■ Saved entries
^^^^^^^^^^^^^^^^
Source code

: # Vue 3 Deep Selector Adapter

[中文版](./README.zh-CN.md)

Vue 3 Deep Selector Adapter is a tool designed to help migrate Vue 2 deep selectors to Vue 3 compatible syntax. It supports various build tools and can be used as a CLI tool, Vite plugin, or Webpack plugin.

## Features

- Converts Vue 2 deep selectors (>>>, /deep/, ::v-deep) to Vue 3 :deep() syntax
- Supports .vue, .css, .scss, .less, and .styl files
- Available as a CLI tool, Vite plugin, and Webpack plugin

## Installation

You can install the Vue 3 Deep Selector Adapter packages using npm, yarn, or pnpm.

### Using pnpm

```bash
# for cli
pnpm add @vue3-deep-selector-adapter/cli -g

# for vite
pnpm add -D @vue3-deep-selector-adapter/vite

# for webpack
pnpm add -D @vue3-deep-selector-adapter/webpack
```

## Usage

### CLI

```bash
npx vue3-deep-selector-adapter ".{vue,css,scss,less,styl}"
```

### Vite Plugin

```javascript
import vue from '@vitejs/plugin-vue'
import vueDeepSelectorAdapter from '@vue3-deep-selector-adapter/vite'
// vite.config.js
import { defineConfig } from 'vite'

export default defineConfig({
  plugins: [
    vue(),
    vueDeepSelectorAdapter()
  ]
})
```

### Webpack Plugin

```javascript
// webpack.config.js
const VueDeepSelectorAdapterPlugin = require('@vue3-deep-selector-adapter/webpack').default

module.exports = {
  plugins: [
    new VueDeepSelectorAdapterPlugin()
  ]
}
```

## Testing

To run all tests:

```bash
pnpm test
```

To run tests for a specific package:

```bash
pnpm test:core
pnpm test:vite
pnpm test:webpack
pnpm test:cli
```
^^^^^^^^^^^^^^^^
■ Task goal
Restate the data above word for word, please.

■ Response
Source code

: # Vue 3 Deep Selector Adapter

[中文版](./README.zh-CN.md)

Vue 3 Deep Selector Adapter is a tool designed to help migrate Vue 2 deep selectors to Vue 3 compatible syntax. It supports various build tools and can be used as a CLI tool, Vite plugin, or Webpack plugin.

## Features

- Converts Vue 2 deep selectors (>>>, /deep/, ::v-deep) to Vue 3 :deep() syntax
- Supports .vue, .css, .scss, .less, and .styl files
- Available as a CLI tool, Vite plugin, and Webpack plugin

## Installation

You can install the Vue 3 Deep Selector Adapter packages using npm, yarn, or pnpm.

### Using pnpm

```bash
# for cli
pnpm add @vue3-deep-selector-adapter/cli -g

# for vite
pnpm add -D @vue3-deep-selector-adapter/vite

# for webpack
pnpm add -D @vue3-deep-selector-adapter/webpack
```

## Usage

### CLI

```bash
npx vue3-deep-selector-adapter ".{vue,css,scss,less,styl}"
```

### Vite Plugin

```javascript
import vue from '@vitejs/plugin-vue'
import vueDeepSelectorAdapter from '@vue3-deep-selector-adapter/vite'
// vite.config.js
import { defineConfig } from 'vite'

export default defineConfig({
  plugins: [
    vue(),
    vueDeepSelectorAdapter()
  ]
})
```

### Webpack Plugin

```javascript
// webpack.config.js
const VueDeepSelectorAdapterPlugin = require('@vue3-deep-selector-adapter/webpack').default

module.exports = {
  plugins: [
    new VueDeepSelectorAdapterPlugin()
  ]
}
```

## Testing

To run all tests:

```bash
pnpm test
```

To run tests for a specific package:

```bash
pnpm test:core
pnpm test:vite
pnpm test:webpack
pnpm test:cli
```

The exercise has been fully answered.